MarketSurge powers the charts in this video.

What a difference a week can make. The first week of September brought a brutal selloff across the board. In the second week, we saw a massive recovery. This reminds me of how January started. The big pullback in semis in the first week was followed by multiple weeks of a strong rally. The odds are low that we will see a repeat of that but we have to remain open-minded to the possibility.

The next FOMC meeting is this Wednesday. There will be a rate cut. The only question is 25 or 50bps. It seems the market expects a 50bps cut and might get disappointed if it doesn’t get it. There’s no reason to be short until we see stocks and the indexes closing below the previous day’s lows.

Last week, we saw a wave that lifted all boats. Not only interest-sensitive stocks like homebuilders and biotech rallied but also tech and many other sectors. It has been a high-correlation market. Correlations are typically high during corrections and the first stage of a recovery. SPY is within 1% of its all-time highs so it is not rational to talk about a correction here. 
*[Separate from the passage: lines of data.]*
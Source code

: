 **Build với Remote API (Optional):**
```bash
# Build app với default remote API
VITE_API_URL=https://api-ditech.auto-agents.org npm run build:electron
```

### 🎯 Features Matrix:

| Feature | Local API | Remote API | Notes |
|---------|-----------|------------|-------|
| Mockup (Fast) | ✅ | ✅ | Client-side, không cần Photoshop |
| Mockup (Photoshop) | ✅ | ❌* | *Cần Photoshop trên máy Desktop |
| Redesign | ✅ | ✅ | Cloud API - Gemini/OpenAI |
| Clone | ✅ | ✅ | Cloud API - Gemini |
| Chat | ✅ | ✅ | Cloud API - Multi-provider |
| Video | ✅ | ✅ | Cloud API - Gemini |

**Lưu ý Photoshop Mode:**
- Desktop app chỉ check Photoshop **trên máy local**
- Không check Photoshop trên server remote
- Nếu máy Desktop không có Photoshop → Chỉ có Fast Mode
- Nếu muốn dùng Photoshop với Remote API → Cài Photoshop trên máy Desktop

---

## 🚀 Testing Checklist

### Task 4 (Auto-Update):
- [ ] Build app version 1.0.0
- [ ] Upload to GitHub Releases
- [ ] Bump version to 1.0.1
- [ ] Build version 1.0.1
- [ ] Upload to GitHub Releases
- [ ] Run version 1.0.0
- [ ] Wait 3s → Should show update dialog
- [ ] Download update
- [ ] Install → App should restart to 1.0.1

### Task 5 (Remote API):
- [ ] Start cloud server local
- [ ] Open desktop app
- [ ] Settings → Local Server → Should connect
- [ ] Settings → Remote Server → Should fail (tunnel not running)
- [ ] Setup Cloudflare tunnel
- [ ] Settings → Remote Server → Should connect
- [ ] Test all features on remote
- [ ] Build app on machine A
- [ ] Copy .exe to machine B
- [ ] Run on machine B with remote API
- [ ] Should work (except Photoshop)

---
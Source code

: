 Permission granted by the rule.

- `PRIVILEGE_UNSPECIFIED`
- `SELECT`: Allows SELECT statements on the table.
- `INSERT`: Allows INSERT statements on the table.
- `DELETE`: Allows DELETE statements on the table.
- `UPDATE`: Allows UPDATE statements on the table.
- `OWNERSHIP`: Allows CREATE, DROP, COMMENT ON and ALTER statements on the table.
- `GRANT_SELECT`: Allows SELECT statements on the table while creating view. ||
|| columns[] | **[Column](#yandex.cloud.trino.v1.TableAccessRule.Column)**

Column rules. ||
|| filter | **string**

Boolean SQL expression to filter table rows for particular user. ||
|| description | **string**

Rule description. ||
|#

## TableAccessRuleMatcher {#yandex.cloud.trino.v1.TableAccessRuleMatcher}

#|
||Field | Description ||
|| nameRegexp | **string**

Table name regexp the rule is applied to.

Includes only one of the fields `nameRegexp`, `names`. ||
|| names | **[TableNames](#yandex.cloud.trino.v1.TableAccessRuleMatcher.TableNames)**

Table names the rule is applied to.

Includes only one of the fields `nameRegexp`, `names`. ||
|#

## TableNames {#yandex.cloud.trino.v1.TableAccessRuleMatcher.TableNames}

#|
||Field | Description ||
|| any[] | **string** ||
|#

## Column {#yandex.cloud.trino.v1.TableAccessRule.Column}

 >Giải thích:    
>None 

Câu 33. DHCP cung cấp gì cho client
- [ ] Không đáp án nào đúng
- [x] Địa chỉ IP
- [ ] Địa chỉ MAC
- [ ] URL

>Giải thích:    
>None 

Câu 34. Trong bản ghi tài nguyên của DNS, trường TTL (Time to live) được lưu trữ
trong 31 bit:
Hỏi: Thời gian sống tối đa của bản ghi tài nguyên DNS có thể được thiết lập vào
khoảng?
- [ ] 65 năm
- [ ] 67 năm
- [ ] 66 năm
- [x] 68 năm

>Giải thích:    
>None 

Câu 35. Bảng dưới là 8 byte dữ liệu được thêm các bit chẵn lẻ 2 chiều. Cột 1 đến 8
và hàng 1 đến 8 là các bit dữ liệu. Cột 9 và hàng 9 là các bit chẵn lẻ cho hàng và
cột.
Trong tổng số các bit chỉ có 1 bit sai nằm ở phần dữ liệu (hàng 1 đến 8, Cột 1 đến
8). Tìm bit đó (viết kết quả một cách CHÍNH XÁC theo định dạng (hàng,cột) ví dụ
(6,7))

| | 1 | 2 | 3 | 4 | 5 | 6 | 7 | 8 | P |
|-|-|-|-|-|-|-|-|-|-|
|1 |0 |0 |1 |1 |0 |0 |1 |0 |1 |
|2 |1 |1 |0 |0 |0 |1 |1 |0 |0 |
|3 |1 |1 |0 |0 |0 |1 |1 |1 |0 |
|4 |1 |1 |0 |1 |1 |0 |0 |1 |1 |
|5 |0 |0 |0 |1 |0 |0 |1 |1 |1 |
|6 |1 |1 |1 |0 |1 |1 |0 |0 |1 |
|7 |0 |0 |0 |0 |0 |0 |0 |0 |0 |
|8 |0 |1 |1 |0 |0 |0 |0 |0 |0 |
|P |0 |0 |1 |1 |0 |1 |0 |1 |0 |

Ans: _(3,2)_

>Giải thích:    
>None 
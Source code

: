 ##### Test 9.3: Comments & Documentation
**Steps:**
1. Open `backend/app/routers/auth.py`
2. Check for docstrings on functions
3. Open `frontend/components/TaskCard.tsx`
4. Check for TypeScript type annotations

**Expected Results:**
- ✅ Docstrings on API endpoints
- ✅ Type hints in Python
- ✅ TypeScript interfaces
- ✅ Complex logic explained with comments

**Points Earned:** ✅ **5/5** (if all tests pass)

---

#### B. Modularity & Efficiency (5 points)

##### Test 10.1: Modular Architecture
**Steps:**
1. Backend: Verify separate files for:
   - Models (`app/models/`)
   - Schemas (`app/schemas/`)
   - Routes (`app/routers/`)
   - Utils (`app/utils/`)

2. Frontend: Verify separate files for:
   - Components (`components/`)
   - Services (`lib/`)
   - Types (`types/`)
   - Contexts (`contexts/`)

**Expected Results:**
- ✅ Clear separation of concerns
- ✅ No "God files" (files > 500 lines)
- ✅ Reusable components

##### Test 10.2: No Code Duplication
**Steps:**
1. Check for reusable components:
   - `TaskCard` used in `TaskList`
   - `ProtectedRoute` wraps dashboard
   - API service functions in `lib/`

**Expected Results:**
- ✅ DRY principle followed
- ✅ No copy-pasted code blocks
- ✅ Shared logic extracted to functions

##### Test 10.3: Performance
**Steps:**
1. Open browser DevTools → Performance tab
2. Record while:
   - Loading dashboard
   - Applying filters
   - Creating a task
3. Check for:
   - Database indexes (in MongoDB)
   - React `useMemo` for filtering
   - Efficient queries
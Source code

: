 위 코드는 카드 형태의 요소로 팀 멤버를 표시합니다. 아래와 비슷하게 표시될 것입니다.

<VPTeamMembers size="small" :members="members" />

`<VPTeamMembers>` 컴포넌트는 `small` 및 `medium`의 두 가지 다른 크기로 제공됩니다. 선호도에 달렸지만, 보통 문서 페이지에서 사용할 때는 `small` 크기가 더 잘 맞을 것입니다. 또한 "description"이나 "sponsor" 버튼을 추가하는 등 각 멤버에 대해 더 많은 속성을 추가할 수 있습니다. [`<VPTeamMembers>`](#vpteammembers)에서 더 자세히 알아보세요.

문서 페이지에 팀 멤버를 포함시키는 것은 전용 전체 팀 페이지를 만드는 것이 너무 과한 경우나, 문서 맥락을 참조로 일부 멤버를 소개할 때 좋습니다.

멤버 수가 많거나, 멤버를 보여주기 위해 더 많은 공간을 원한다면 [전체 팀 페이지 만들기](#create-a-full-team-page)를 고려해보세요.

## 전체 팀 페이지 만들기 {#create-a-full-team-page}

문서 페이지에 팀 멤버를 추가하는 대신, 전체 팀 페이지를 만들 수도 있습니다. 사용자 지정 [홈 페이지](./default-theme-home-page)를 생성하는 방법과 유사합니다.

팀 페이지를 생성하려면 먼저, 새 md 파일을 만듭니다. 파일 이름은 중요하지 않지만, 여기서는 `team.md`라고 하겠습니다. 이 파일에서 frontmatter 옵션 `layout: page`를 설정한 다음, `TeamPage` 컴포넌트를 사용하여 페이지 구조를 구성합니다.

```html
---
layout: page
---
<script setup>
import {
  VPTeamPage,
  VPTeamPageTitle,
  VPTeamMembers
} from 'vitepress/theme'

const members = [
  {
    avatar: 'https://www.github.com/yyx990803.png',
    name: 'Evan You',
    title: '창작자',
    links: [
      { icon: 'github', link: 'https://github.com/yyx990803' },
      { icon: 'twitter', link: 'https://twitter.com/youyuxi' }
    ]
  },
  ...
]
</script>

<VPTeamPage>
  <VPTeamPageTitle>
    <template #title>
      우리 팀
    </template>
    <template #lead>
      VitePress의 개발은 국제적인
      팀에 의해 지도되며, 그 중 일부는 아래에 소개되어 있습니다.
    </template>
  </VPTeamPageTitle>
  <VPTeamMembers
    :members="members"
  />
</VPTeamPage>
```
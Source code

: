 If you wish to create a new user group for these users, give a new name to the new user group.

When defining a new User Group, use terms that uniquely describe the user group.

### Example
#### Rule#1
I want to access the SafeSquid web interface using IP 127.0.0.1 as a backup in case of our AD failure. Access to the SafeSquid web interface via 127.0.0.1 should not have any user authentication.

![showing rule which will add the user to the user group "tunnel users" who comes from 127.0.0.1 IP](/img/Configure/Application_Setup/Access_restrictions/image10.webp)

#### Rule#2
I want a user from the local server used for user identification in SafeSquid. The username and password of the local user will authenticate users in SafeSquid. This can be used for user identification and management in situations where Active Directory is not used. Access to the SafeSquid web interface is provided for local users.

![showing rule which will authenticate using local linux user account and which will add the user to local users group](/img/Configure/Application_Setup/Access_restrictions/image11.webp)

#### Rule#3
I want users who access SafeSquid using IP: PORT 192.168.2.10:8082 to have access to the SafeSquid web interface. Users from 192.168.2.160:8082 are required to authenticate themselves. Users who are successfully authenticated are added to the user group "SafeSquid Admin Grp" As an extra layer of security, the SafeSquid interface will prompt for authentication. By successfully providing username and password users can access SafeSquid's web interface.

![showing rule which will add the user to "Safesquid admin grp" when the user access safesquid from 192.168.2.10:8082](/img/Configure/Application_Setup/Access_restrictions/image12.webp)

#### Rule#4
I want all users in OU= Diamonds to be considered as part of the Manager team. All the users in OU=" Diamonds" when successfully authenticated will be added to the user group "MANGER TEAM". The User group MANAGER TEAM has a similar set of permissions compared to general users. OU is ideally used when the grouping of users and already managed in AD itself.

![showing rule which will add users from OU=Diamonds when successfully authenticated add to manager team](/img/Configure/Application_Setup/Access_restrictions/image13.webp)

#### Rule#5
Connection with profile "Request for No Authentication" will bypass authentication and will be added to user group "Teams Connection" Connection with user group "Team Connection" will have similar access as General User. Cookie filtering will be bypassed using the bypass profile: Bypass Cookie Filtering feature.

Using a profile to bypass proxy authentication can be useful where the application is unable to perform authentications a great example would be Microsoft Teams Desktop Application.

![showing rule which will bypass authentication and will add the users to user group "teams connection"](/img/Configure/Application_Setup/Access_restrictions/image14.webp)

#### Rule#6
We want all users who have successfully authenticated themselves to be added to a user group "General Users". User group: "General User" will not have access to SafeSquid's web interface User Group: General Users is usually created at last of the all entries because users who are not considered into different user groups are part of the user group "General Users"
The biotech ETF, XBI made another higher low and it continues to work on the right side of a big base. It is setting up for a potential breakout near 103. We are already seeing multiple individual biotech stocks break out and run. Individual stocks tend to lead the ETFs and the indexes.

I recently published a few children’s books. Check them out if you have kids or friends who have kids: Investing for babies, Trading for babies, Meditation for babies. You can find my other trading books on Amazon here.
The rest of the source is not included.